Saturday, November 1, 2008

Continuous Speech Recognition for Linux

Hello people! Please help me out with this project!!! It'll benefit a lot of people.

Please go straight to 'Current Problem' near the end!

Objective
  • To create a FOSS Continuous Speech Recognition engine
  • Initially for Linux, ultimately crossplatform
  • A smartly designed GUI that finds the optimal balance between voice and hand input
This is a big project. Why am I pushing it? I have severe RSI. I _need_ speech recognition. And I _hate_ Windows. So I'm going to work towards creating it for Linux. I cannot do it on my own. My hands are fucked and besides I am a little stupid on Linux. Please muck in! We need more hands on board!

Why Vista Speech is shit
I hate the Vista speech recognition software. It makes me scream and yell. It was starting to damage my brain. The engine is great, but the interface is unbearable. Commands are intermingled with dictation. You dictate 'Fred was going to close the window'. And your window has gone! Designed by corporate fucking monkeys. I asked the Vista Speech team why it was so shit, and they said 'it's designed as a keyboard/mouse replacement. Not complement. Our specifications are _not_ to make an HCI optimally balanced between voice and hand.' Well this is my specification.

So, how to make continuous speech for Linux?
The FOSS community has CMU-Sphinx. It's the original speech engine. 20+ years ago, DARPA funded a department at CMU (Carnegie Mellon University) to do it. Vista Speech is accurate because they found and hired all the current Sphinx developers. Vista Speech is working off the Sphinx engine. Go to irc.freenode.net#cmusphinx and say hi to dhdfoo or nshm who seem to be the two most active maintainers right now. They're not always on, just hang awhile. I'm on as ohmu.

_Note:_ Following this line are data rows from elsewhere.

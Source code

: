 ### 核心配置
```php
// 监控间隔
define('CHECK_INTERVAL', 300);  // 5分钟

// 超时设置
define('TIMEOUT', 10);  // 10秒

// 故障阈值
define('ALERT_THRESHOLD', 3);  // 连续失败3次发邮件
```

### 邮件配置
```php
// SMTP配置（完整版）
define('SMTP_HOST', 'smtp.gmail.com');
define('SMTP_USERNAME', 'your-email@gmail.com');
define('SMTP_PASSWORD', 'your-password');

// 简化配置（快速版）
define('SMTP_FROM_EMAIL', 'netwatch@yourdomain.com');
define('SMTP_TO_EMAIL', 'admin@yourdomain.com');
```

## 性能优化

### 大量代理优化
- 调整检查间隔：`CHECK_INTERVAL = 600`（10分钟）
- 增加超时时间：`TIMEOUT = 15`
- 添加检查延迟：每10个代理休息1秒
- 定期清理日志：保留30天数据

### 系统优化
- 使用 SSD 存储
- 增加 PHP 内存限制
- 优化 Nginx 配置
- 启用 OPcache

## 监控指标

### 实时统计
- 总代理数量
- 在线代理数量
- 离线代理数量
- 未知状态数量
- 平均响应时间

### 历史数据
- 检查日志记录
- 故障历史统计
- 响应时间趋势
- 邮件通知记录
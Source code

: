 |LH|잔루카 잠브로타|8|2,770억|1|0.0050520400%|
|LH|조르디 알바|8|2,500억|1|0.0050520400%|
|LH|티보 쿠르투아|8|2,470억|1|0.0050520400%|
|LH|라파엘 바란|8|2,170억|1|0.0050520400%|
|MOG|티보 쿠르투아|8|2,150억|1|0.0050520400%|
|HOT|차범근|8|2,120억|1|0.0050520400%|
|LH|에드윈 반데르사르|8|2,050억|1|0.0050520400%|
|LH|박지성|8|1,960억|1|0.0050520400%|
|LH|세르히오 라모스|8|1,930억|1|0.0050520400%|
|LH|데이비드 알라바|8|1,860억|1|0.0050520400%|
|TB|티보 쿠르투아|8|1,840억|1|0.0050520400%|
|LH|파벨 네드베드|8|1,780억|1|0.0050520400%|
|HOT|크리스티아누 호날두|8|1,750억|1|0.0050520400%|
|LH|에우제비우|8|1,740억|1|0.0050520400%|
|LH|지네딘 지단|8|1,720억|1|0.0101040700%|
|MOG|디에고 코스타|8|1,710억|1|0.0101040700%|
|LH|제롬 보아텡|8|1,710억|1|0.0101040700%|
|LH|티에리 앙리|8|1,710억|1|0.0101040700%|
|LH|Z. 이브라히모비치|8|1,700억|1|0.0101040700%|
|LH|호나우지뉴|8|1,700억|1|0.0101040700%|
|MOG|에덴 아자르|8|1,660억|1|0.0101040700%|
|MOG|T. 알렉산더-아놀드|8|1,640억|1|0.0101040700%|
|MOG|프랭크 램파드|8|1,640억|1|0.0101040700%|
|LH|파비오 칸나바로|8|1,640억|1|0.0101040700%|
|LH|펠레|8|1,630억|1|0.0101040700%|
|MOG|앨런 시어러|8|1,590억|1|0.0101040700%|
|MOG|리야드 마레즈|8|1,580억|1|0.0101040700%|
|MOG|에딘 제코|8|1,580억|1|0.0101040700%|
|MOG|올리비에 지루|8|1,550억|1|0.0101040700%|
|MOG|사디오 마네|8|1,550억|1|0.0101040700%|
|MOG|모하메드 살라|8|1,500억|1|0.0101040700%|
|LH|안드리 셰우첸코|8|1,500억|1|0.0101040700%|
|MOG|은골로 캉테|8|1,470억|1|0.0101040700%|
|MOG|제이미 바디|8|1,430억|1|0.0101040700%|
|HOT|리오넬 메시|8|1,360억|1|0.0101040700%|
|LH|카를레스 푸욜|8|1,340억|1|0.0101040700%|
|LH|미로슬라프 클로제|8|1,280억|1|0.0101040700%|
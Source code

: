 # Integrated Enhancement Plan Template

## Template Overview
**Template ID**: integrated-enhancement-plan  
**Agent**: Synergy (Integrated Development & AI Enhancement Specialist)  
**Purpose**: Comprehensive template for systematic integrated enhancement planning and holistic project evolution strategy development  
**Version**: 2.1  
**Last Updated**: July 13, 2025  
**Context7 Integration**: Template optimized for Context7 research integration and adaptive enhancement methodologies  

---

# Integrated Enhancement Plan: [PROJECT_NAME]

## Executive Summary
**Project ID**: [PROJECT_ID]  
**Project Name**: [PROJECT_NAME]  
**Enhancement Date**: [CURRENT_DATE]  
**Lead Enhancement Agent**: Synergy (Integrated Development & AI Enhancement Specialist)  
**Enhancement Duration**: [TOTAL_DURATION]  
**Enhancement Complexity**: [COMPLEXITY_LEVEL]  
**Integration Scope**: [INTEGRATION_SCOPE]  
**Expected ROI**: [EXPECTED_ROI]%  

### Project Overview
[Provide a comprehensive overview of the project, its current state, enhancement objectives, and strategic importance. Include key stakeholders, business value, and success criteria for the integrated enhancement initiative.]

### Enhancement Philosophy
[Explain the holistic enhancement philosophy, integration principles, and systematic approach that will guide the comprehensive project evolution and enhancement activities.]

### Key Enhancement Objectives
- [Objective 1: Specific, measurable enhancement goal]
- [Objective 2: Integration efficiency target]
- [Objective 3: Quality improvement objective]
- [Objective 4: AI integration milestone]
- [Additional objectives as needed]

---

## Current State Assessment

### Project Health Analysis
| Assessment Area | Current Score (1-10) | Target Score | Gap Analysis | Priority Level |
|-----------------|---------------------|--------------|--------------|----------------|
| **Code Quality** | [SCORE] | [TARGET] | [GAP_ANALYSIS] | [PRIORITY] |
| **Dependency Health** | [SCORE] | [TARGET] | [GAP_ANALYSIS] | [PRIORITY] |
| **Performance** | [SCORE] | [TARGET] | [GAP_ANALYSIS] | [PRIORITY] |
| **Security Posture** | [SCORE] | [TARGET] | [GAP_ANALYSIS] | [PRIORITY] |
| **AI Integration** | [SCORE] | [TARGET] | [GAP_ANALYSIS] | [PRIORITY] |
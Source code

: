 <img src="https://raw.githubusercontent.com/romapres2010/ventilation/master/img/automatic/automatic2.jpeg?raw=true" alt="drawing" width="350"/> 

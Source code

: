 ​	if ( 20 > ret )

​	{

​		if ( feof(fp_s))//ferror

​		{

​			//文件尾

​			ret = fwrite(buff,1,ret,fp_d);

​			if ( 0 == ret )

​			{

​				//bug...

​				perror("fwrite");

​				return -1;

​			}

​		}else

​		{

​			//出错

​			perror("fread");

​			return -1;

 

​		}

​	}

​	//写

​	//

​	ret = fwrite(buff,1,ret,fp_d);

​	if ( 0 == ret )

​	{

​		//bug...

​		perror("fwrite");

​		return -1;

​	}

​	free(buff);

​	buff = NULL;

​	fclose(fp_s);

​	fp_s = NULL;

So we've got the engine... Why don't we have continuous speech?
Because it needs thousands of hours of training data. eg you need to record yourself saying 'Mary had a little lamb', feed it into the database together with the text. Do this for 1000 people at 10 hours each. Now Sphinx can chew on that data and make a decent engine. Nobody's done it. There's a current attempt at www.voxforge.com

The plan
  1. Use WINE to get Vista's Speech Engine operating in Linux
  2. Create a GUI that'll interface with this engine.
    The GUI will sporadically (unless the user disables the feature) send phrase-data to a central database (say VoxForge - I have contacted the maintainer and he is friendly)
  3. Once we have enough data, throw out the WINE-wrapped Vista Engine, and replace it with our own FOSS engine.
Where are we?
I have to contact the VoxForge maintainer again, and check that it's ok to pipe data to him. Shouldn't be a problem.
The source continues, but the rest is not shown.